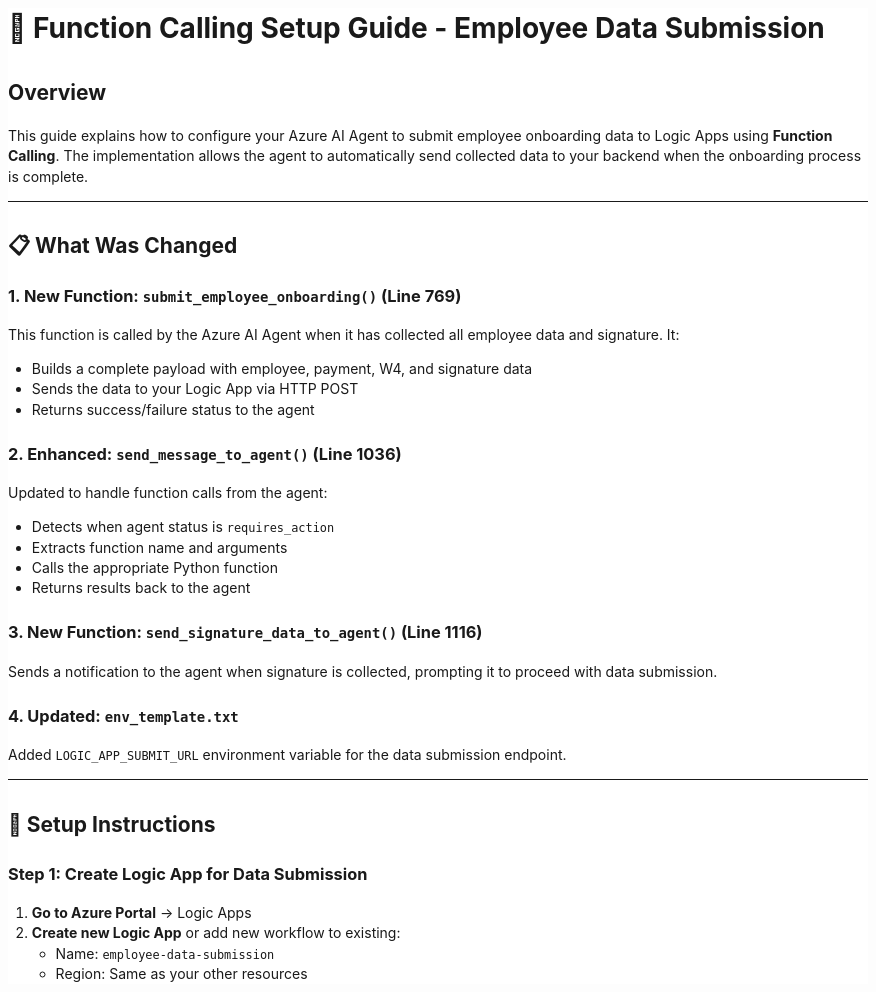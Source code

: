# 🔧 Function Calling Setup Guide - Employee Data Submission

## Overview

This guide explains how to configure your Azure AI Agent to submit employee onboarding data to Logic Apps using **Function Calling**. The implementation allows the agent to automatically send collected data to your backend when the onboarding process is complete.

---

## 📋 What Was Changed

### 1. **New Function: `submit_employee_onboarding()` (Line 769)**

This function is called by the Azure AI Agent when it has collected all employee data and signature. It:
- Builds a complete payload with employee, payment, W4, and signature data
- Sends the data to your Logic App via HTTP POST
- Returns success/failure status to the agent

### 2. **Enhanced: `send_message_to_agent()` (Line 1036)**

Updated to handle function calls from the agent:
- Detects when agent status is `requires_action`
- Extracts function name and arguments
- Calls the appropriate Python function
- Returns results back to the agent

### 3. **New Function: `send_signature_data_to_agent()` (Line 1116)**

Sends a notification to the agent when signature is collected, prompting it to proceed with data submission.

### 4. **Updated: `env_template.txt`**

Added `LOGIC_APP_SUBMIT_URL` environment variable for the data submission endpoint.

---

## 🚀 Setup Instructions

### Step 1: Create Logic App for Data Submission

1. **Go to Azure Portal** → Logic Apps
2. **Create new Logic App** or add new workflow to existing:
   - Name: `employee-data-submission`
   - Region: Same as your other resources
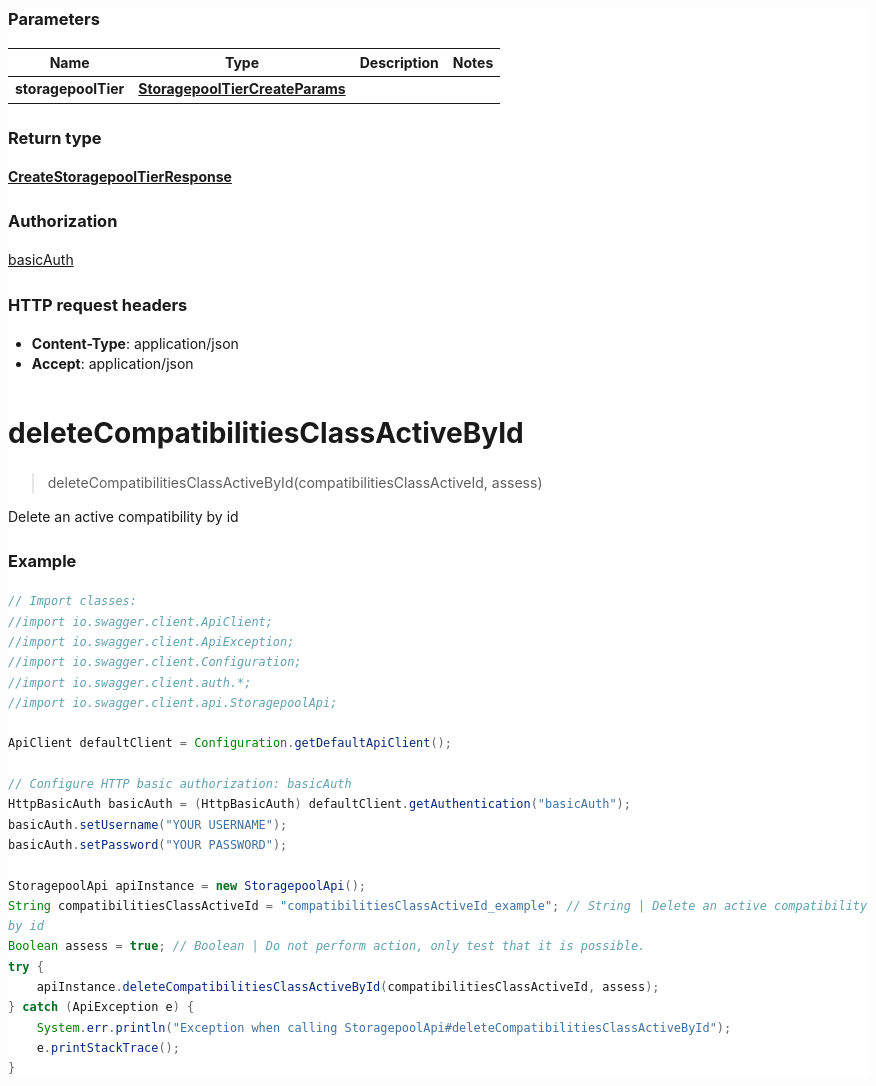 ### Parameters

Name | Type | Description  | Notes
------------- | ------------- | ------------- | -------------
 **storagepoolTier** | [**StoragepoolTierCreateParams**](StoragepoolTierCreateParams.md)|  |

### Return type

[**CreateStoragepoolTierResponse**](CreateStoragepoolTierResponse.md)

### Authorization

[basicAuth](../README.md#basicAuth)

### HTTP request headers

 - **Content-Type**: application/json
 - **Accept**: application/json

<a name="deleteCompatibilitiesClassActiveById"></a>
# **deleteCompatibilitiesClassActiveById**
> deleteCompatibilitiesClassActiveById(compatibilitiesClassActiveId, assess)



Delete an active compatibility by id

### Example
```java
// Import classes:
//import io.swagger.client.ApiClient;
//import io.swagger.client.ApiException;
//import io.swagger.client.Configuration;
//import io.swagger.client.auth.*;
//import io.swagger.client.api.StoragepoolApi;

ApiClient defaultClient = Configuration.getDefaultApiClient();

// Configure HTTP basic authorization: basicAuth
HttpBasicAuth basicAuth = (HttpBasicAuth) defaultClient.getAuthentication("basicAuth");
basicAuth.setUsername("YOUR USERNAME");
basicAuth.setPassword("YOUR PASSWORD");

StoragepoolApi apiInstance = new StoragepoolApi();
String compatibilitiesClassActiveId = "compatibilitiesClassActiveId_example"; // String | Delete an active compatibility by id
Boolean assess = true; // Boolean | Do not perform action, only test that it is possible.
try {
    apiInstance.deleteCompatibilitiesClassActiveById(compatibilitiesClassActiveId, assess);
} catch (ApiException e) {
    System.err.println("Exception when calling StoragepoolApi#deleteCompatibilitiesClassActiveById");
    e.printStackTrace();
}
```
========================================================================
Only lines holding the word "with" are wanted; copy each one from the listing.

- Builds a complete payload with employee, payment, W4, and signature data
Sends a notification to the agent when signature is collected, prompting it to proceed with data submission.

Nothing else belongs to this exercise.